Quizá fueran movidos por la envidia esos comentarios. Le caía bien al director. Quizá porque tuviera un gran parecido con su hijo –me lo comentó en alguna ocasión– y eso, involuntariamente, le hacía mostrarme su lado más humano, cosa que no hacía con el resto. Siempre que me comportaba de manera aceptable –lo cual no era todas las veces– y me mostraba sosegado; sin montar broncas con los demás, me concedía el privilegio de pasear con el carrito de los libros para ofrecerlos al resto de los internos. Anotaba en una libreta de pastas descoloridas el título, el nombre del interno, fecha de entrega y de devolución aunque, en realidad, sería fácil seguirle la pista a los libros sin necesidad de registro alguno puesto que jamás aquellos libros saldrían del recinto y, porque por otra parte, tampoco allí se daban tortas por la lectura. Aunque he de reconocer que, escondido entre mis pertenencias, me he llevado un libro. Es un libro del poeta Luis Cernuda. No creo que nadie lo eche en falta y más tratándose de un libro de poesía que, la verdad, no sé cómo pudo llegar hasta allí. He leído tantas veces los poemas de ese libro que muchos me los sé de memoria. Me ayudaron mucho sus versos para traspasar las paredes de mi habitación y del recinto. Para volar y soñar y lo seguirán haciendo.
Allí de donde he salido aunque tuvieran todo el tiempo del mundo preferían perderlo en diálogos absurdos con interlocutores imaginarios que nadie sabía qué respondían y paseos infinitos en torpes círculos dentro de las habitaciones con las miradas posadas en el vacío. Además de la hora y media de paseo de la mañana al sol y el aire libre se me concedía una hora extra por la tarde –solo si había sido un chico bueno–, pero siempre en solitario, nunca con los demás –el director me intentaba explicar con ánimo conciliador que podría resultarle aún peligroso a los demás, aunque yo lo único que hiciera fuera responder a sus provocaciones–, pero ahora, por fin, todo aquello acabó como se termina acabando todo y mi corazón se iba embraveciendo a medida que avanzaba por la larga avenida que desde la parte norte y baja de la ciudad me dejaría en la parte alta y céntrica y desde ahí, a solo un paso de la alameda. Aquel parque donde tan feliz fui situado entre un convento de monjas, una plaza de toros, un colegio y un hípico. Por eso, en cuanto puse los pies en la calle con la bolsa de deporte al hombro como única posesión terrenal puse rumbo a la alameda de manera instintiva. La gente tiende a regresar al lugar donde fue feliz
Allí conocí a Lola.
Después de conocer a Lola ella me fue presentando al resto de amigos. Sin Lola nunca los hubiera conocido. Nunca hubiera reunir el valor suficiente para presentarme y mucho menos vivir en aquella antigua casona distinguida venida a menos situada al fondo de la alameda.

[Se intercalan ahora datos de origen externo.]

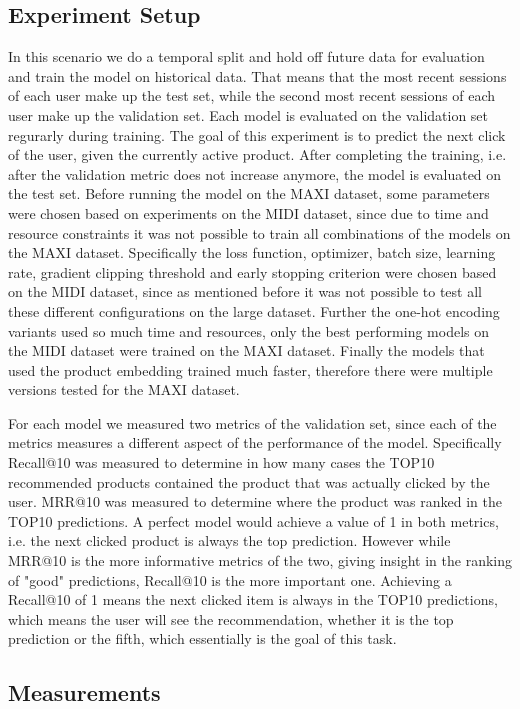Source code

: \subsection{Experiment Setup}\label{sec:exp_setup}
In this scenario we do a temporal split and hold off future data for evaluation and train the model on historical data.
That means that the most recent sessions of each user make up the test set, while the second most recent sessions of each user make up the validation set.
Each model is evaluated on the validation set regurarly during training.
The goal of this experiment is to predict the next click of the user, given the currently active product.
After completing the training, i.e. after the validation metric does not increase anymore, the model is evaluated on the test set.
Before running the model on the MAXI dataset, some parameters were chosen based on experiments on the MIDI dataset, since due to time and resource constraints it was not possible to train all combinations of the models on the MAXI dataset.
Specifically the loss function, optimizer, batch size, learning rate, gradient clipping threshold and early stopping criterion were chosen based on the MIDI dataset, since as mentioned before it was not possible to test all these different configurations on the large dataset.
Further the one-hot encoding variants used so much time and resources, only the best performing models on the MIDI dataset were trained on the MAXI dataset.
Finally the models that used the product embedding trained much faster, therefore there were multiple versions tested for the MAXI dataset.
\par
For each model we measured two metrics of the validation set, since each of the metrics measures a different aspect of the performance of the model.
Specifically Recall@10 was measured to determine in how many cases the TOP10 recommended products contained the product that was actually clicked by the user.
MRR@10 was measured to determine where the product was ranked in the TOP10 predictions.
A perfect model would achieve a value of 1 in both metrics, i.e. the next clicked product is always the top prediction.
However while MRR@10 is the more informative metrics of the two, giving insight in the ranking of "good" predictions, Recall@10 is the more important one.
Achieving a Recall@10 of 1 means the next clicked item is always in the TOP10 predictions, which means the user will see the recommendation, whether it is the top prediction or the fifth, which essentially is the goal of this task.
\subsection{Measurements}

Lola no siempre estaba conmigo. De repente, se iba de la casona y a los días reaparecía. A veces eran semanas y nunca daba explicaciones ni cuando se iba, ni cuando regresaba, pero nunca me dejaba solo. En la casona siempre estaban Germán, el abuelete republicano, medio ido, que pasó la dictadura en la creencia que los suyos habían ganado la guerra. Hasta que murió el dictador Franco y, por un momento, se hizo la luz en su cabeza comprendiendo que su bando fue el perdedor, después de lo cual enloqueció por completo y Marcos, al que llamaban el yonki, aunque nadie supiera que las drogas constituían su único refugio eficaz para superar el que lo dejara abandonado su novia y gran amor el día antes de la boda. Aquello no lo pudo superar y muerto de amor y desolación quedó sumido, desde entonces, en una profunda depresión. El que lo dejaran plantado fue algo tan traumático que sólo se lo confesó a Lola y aunque Lola me lo contó yo nunca hice entender a Marcos que comprendía el origen de su desgracia. Además, para ser justos, Marcos no era el único yonki, como él eran muchos de los amigos, esporádicos o no, que acudían a la casona. Yo también jugueteé con las drogas. Incluso alguna vez sorprendí a Lola y a Marcos pinchándose juntos en el brazo, pero como yo nunca tendría el valor suficiente para hacer eso me hacía el loco.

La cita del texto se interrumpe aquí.